Но придворный театр не мог служить образцом для украинской культуры, так как не существовало условий для его развития. Украина не имела своей государственности и, следовательно, не нуждалась в этом виде театра. Магнатские театры также не попали в сферу интересов украинской культуры – они настораживали своей светскостью. Оставался театр школьный, в котором сплавлялись функции дидактические и эстетические и который всегда находился в зоне пограничья светского и сакрального.
Поэтому и украинский театр школы постоянно балансировал между сакральным и светским, незаметно стирая границы между ними, но никогда окончательно не сливая светское и сакральное. На эту особенность его положения указывалось непосредственно в текстах драм: «Послухай не тескливе тоей бозкой справи, / В побожнихъ справахъ своихъ церковной забаві» [Драма українська, 1926, 173]. Церковная забава – очень точное наименование школьной пьесы, соединявшей в себе светское и сакральное начала. Это определение не раз варьировалось: «За то, жесте слухали бозкой в церкве хвали» [Там же, 181], «Актъ тот презацный, Хрістосъ Пасхонъ названый, / Въ Церкви нам вернымъ, зъ уживання поданый» [Там же, 74].
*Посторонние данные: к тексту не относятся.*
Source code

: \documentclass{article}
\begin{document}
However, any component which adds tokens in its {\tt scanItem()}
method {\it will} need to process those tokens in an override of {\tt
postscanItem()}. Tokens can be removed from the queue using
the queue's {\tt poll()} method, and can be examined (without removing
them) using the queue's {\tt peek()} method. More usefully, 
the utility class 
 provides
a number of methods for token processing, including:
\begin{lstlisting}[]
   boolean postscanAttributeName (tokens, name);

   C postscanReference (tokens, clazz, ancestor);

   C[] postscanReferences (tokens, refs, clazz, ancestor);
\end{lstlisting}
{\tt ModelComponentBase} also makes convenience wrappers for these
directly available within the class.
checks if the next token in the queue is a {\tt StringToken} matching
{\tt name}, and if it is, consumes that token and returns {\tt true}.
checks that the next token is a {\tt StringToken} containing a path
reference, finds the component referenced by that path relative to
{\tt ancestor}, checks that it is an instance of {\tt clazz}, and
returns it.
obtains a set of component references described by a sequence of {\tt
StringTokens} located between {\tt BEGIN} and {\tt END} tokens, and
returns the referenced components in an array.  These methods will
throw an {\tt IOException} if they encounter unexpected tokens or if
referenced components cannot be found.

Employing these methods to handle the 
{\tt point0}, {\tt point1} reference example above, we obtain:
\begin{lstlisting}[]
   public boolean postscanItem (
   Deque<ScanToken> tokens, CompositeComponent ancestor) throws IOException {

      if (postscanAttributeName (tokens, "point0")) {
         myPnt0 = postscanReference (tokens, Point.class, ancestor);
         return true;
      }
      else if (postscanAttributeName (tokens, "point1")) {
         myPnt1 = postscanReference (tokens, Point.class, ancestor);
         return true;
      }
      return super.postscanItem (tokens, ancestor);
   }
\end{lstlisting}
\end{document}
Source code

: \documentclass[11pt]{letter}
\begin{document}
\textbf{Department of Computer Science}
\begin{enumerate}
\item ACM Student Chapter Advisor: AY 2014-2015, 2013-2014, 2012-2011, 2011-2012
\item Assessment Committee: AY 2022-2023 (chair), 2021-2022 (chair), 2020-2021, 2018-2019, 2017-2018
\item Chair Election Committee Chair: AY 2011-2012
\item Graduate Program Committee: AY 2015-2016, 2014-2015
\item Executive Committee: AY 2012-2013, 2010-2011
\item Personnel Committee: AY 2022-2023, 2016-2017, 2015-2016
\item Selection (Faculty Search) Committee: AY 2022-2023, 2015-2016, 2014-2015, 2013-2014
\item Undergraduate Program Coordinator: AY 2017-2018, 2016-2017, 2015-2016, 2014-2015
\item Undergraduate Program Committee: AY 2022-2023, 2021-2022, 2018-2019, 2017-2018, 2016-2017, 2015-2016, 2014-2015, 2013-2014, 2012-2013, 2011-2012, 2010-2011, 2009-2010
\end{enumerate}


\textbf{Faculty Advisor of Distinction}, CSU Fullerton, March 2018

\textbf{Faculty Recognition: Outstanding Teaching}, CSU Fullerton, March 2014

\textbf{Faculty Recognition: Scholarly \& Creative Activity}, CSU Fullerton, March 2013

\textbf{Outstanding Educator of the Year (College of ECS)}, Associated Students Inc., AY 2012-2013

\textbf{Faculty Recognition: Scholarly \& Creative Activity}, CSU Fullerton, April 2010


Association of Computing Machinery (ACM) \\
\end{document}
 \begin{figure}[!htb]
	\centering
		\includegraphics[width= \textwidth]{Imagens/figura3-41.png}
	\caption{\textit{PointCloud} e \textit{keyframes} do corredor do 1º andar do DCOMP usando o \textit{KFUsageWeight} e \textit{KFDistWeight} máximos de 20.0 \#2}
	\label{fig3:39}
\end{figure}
На первых порах в Киеве не интересовались эстетической стороной театра. В нем прежде всего стремились обрести новую систему выражения сакральных ценностей: «Школа – церковний угол, так ся називаєт, кгди ж церковних набоженств дітей научает» (цит. по: [Українська література XVII ст., 1987, 358]). Но все же постепенно школьная драма начала именоваться «художным делом». Как гласит эпилог «Трагедокомедии» Сильвестра Ляскоронского: «Се уже художное совершися дело» [Драма українська, 1926, 312]. Заканчивается он знаменательными словами: «Действія художная склоняемъ подъ нозе» [Там же].
Всегда помня о пограничной ситуации, в которой они находились, драматурги тем не менее осторожно пытались связать воедино два противопоставленных начала. Сакральное вмешивалось в светское. Это происходило в эпилогах драм. Обычно они были довольно краткими, в них подытоживалось показанное зрителям действие. Иногда оно кратко пересказывалось. Кроме того, исполнители просили прощения за возможные ошибки, выражали надежду вновь встретиться со зрителями, произносили традиционные формулы благопожелания. Но один эпилог заканчивается особым пожеланием всем слушателям после смерти оказаться в «мешканю от Бога и Отца», т. е. в раю. Подобная несбалансированность сакрального и светского встречается не столь часто, но тем не менее она знаменует тенденцию к их сближению.
Колебание между сакральным и светским в пределах одного текста – значимый признак театра. Оно происходило внутри собственно драмы, как в заключительной сцене пьесы «Образ страстей мира сего». Ангелы с орудиями страстей в руках рассуждают о Страстях Господних и одновременно складывают панегирик, обыгрывая символику гербов меценатов. Здесь мелькают «гербовние птицы», «гербовное сердце». Прославляя гербы, в которых присутствуют стрелы, крест, увитый лаврами, Ангелы просят «кресту и лунамъ небеснія слави». Пасхальная пьеса, таким образом, на некоторое время превращается в панегирик, а он в свою очередь сплетается с кульминационной точкой всякой пасхальной драмы, с эпизодом Страстей Христовых. В пасхальной драме «Образ страстей мира сего», в ее второй части, Астроном по расположению планет предсказывает «плоди умножении» России. Россия стремится к просвещению своих сыновей, а Палляс произносит хвалу мудрости: «Безъ мене человека мертва чаю быти / И веема во семъ мире аки бы нежити» [Драма українська, 1926, 367]. Развитые панегирические пьесы в большей степени проявляют светское начало, но все-таки и в них просвечивают сакральные смыслы, что характерно, например, для польского школьного театра.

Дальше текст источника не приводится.